_DATA PROVIDED_
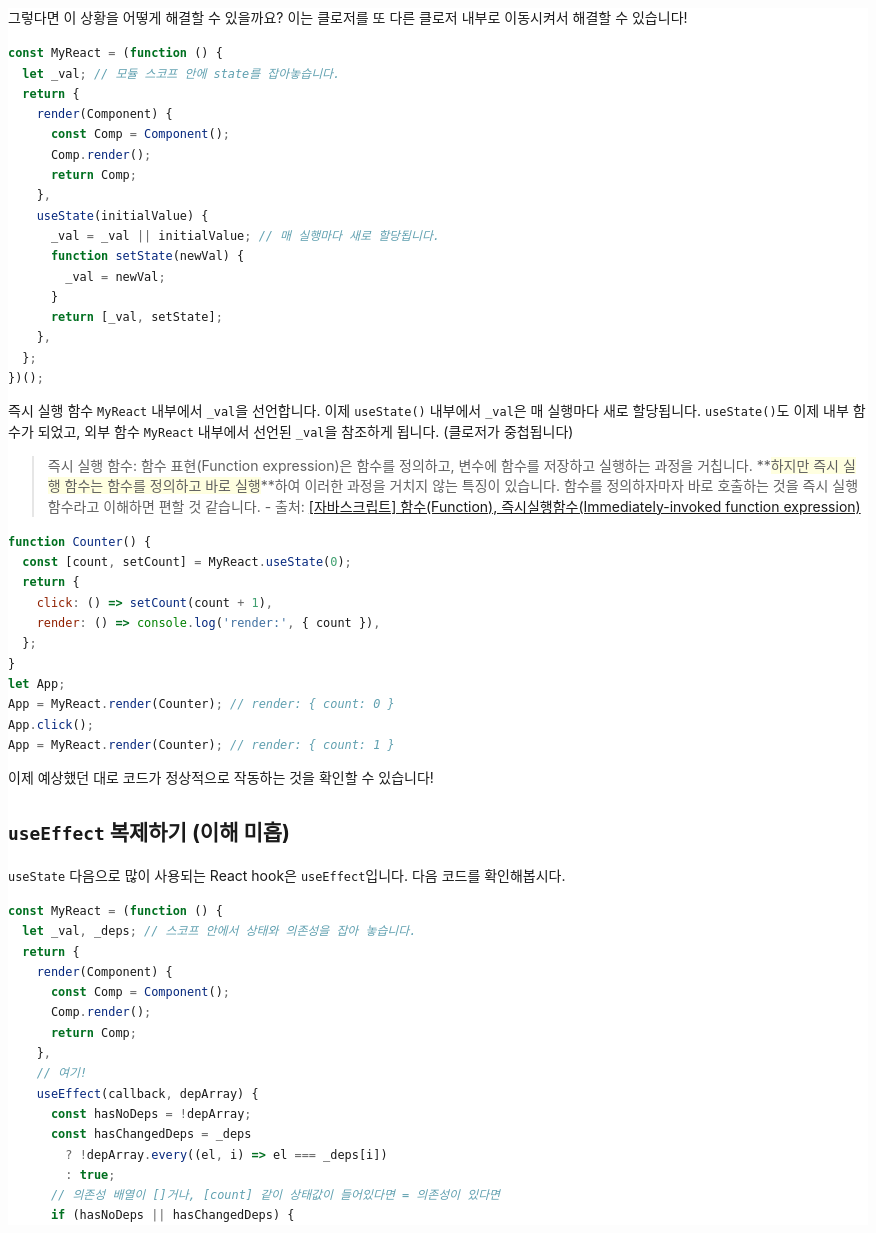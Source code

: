 그렇다면 이 상황을 어떻게 해결할 수 있을까요? 이는 클로저를 또 다른 클로저 내부로 이동시켜서 해결할 수 있습니다!

```js
const MyReact = (function () {
  let _val; // 모듈 스코프 안에 state를 잡아놓습니다.
  return {
    render(Component) {
      const Comp = Component();
      Comp.render();
      return Comp;
    },
    useState(initialValue) {
      _val = _val || initialValue; // 매 실행마다 새로 할당됩니다.
      function setState(newVal) {
        _val = newVal;
      }
      return [_val, setState];
    },
  };
})();
```

즉시 실행 함수 `MyReact` 내부에서 `_val`을 선언합니다. 이제 `useState()` 내부에서 `_val`은 매 실행마다 새로 할당됩니다. `useState()`도 이제 내부 함수가 되었고, 외부 함수 `MyReact` 내부에서 선언된 `_val`을 참조하게 됩니다. (클로저가 중첩됩니다)

> 즉시 실행 함수: 함수 표현(Function expression)은 함수를 정의하고, 변수에 함수를 저장하고 실행하는 과정을 거칩니다. **<span style="background-color: lightyellow;">하지만 즉시 실행 함수는 함수를 정의하고 바로 실행</span>**하여 이러한 과정을 거치지 않는 특징이 있습니다. 함수를 정의하자마자 바로 호출하는 것을 즉시 실행 함수라고 이해하면 편할 것 같습니다. - 출처: [[자바스크립트] 함수(Function), 즉시실행함수(Immediately-invoked function expression)](https://beomy.tistory.com/9)

```js
function Counter() {
  const [count, setCount] = MyReact.useState(0);
  return {
    click: () => setCount(count + 1),
    render: () => console.log('render:', { count }),
  };
}
let App;
App = MyReact.render(Counter); // render: { count: 0 }
App.click();
App = MyReact.render(Counter); // render: { count: 1 }
```

이제 예상했던 대로 코드가 정상적으로 작동하는 것을 확인할 수 있습니다!

## `useEffect` 복제하기 (이해 미흡)

`useState` 다음으로 많이 사용되는 React hook은 `useEffect`입니다. 다음 코드를 확인해봅시다.

```js
const MyReact = (function () {
  let _val, _deps; // 스코프 안에서 상태와 의존성을 잡아 놓습니다.
  return {
    render(Component) {
      const Comp = Component();
      Comp.render();
      return Comp;
    },
    // 여기!
    useEffect(callback, depArray) {
      const hasNoDeps = !depArray;
      const hasChangedDeps = _deps
        ? !depArray.every((el, i) => el === _deps[i])
        : true;
      // 의존성 배열이 []거나, [count] 같이 상태값이 들어있다면 = 의존성이 있다면
      if (hasNoDeps || hasChangedDeps) {
```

_TASK STATEMENT_
Each line containing "initialValue" belongs in the answer; pick these out of the material and copy them.

_RESPONSE TO THE TASK_
    useState(initialValue) {
      _val = _val || initialValue; // 매 실행마다 새로 할당됩니다.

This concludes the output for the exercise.